■ GIVEN RECORDS:
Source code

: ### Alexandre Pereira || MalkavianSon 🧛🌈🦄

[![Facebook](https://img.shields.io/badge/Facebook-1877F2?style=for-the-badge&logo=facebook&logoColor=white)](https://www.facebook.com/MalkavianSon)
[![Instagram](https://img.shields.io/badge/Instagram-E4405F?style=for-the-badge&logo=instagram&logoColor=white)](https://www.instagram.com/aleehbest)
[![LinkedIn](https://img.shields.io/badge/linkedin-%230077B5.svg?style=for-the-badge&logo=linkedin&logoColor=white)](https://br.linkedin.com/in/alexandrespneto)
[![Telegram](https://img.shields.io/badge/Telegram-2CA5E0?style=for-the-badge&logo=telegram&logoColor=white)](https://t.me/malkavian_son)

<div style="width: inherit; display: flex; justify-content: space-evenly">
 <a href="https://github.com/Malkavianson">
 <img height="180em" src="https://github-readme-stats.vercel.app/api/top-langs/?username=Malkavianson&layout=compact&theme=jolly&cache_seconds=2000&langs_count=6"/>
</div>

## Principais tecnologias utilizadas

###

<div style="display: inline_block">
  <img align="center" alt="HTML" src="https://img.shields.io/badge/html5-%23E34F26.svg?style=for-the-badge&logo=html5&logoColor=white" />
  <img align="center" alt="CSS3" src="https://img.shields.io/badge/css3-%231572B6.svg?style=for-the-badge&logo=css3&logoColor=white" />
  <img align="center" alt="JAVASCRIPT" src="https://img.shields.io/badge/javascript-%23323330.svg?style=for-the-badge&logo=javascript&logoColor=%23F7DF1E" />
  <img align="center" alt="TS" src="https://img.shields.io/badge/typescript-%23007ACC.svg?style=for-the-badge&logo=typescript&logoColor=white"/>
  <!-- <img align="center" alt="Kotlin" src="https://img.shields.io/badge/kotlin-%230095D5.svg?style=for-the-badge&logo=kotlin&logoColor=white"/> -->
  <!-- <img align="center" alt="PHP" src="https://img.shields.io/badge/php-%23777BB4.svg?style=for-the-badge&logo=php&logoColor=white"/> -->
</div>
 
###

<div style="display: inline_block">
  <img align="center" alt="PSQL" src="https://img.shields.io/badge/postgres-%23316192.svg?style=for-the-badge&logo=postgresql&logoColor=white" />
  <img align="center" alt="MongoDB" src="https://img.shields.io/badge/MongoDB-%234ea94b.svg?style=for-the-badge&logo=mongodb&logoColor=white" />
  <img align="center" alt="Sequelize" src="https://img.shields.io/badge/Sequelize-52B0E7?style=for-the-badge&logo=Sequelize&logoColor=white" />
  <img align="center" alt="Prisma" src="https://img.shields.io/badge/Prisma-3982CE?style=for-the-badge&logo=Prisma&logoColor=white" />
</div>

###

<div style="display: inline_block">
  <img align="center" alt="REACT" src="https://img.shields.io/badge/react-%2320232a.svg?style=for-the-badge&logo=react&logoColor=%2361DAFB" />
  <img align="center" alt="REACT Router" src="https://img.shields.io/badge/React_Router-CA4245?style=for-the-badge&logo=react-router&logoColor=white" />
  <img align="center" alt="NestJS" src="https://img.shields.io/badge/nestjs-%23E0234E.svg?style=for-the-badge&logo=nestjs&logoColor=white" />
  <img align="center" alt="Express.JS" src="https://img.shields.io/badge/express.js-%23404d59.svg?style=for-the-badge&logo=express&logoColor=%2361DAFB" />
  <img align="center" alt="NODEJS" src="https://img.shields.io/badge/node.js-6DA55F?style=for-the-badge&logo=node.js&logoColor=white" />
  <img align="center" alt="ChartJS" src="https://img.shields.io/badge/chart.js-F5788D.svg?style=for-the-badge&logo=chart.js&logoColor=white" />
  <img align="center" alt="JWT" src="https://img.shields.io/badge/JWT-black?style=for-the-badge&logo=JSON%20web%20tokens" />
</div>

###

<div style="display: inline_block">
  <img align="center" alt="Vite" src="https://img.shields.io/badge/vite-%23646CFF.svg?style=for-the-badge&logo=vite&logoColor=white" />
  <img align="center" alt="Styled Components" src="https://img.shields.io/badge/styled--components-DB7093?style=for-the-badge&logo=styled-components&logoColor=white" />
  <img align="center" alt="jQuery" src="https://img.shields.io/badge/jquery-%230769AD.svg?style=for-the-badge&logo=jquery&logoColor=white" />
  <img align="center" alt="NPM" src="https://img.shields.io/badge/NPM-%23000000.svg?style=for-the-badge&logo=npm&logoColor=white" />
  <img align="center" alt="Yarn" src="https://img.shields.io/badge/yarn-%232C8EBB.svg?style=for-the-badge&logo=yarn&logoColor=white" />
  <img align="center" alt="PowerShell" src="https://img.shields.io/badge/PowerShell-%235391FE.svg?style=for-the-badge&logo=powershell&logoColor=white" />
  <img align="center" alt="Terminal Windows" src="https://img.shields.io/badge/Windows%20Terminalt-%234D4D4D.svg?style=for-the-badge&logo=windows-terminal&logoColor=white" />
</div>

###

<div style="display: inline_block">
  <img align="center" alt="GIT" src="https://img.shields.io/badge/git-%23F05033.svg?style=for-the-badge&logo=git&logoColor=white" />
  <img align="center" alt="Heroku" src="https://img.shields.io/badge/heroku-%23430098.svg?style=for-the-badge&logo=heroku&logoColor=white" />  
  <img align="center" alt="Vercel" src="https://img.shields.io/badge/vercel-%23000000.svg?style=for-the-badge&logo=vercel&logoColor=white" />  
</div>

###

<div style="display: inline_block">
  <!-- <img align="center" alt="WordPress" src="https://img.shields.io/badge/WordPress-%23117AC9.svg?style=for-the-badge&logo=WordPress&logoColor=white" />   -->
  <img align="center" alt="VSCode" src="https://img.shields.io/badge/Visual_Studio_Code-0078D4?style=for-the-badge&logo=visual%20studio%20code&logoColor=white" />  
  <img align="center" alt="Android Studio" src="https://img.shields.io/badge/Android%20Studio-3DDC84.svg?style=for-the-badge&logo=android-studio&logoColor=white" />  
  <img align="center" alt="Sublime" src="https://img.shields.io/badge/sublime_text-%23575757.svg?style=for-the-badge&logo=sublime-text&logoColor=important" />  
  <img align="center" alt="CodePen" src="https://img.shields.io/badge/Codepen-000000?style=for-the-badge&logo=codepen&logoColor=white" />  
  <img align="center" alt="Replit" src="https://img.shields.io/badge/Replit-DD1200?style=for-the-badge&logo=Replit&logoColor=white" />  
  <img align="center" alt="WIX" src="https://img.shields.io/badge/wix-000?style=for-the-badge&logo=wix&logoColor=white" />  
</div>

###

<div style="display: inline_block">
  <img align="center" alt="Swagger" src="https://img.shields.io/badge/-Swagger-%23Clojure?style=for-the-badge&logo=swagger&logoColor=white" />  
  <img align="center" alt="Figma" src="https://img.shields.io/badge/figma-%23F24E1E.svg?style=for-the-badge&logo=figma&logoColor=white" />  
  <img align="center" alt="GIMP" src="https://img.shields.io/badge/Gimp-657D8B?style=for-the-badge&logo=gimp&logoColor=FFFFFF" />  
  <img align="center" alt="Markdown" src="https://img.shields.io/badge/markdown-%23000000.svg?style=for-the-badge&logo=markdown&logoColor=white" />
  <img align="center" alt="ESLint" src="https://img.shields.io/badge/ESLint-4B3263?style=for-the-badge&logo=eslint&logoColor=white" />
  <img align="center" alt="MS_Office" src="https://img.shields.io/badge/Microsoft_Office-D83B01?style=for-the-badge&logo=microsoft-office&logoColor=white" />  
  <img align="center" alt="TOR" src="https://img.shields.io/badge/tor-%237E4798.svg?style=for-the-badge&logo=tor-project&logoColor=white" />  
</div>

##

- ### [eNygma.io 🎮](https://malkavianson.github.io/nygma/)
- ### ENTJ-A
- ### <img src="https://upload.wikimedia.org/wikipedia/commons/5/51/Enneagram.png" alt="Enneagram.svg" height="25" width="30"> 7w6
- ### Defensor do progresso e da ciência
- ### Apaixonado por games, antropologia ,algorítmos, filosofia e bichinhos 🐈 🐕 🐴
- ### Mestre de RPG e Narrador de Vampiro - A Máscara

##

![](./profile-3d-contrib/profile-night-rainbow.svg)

■ WORK REQUIRED: Check each line of the records above for the string "react", and report every line that has it.

■ ANSWER SECTION:
  <img align="center" alt="REACT" src="https://img.shields.io/badge/react-%2320232a.svg?style=for-the-badge&logo=react&logoColor=%2361DAFB" />
  <img align="center" alt="REACT Router" src="https://img.shields.io/badge/React_Router-CA4245?style=for-the-badge&logo=react-router&logoColor=white" />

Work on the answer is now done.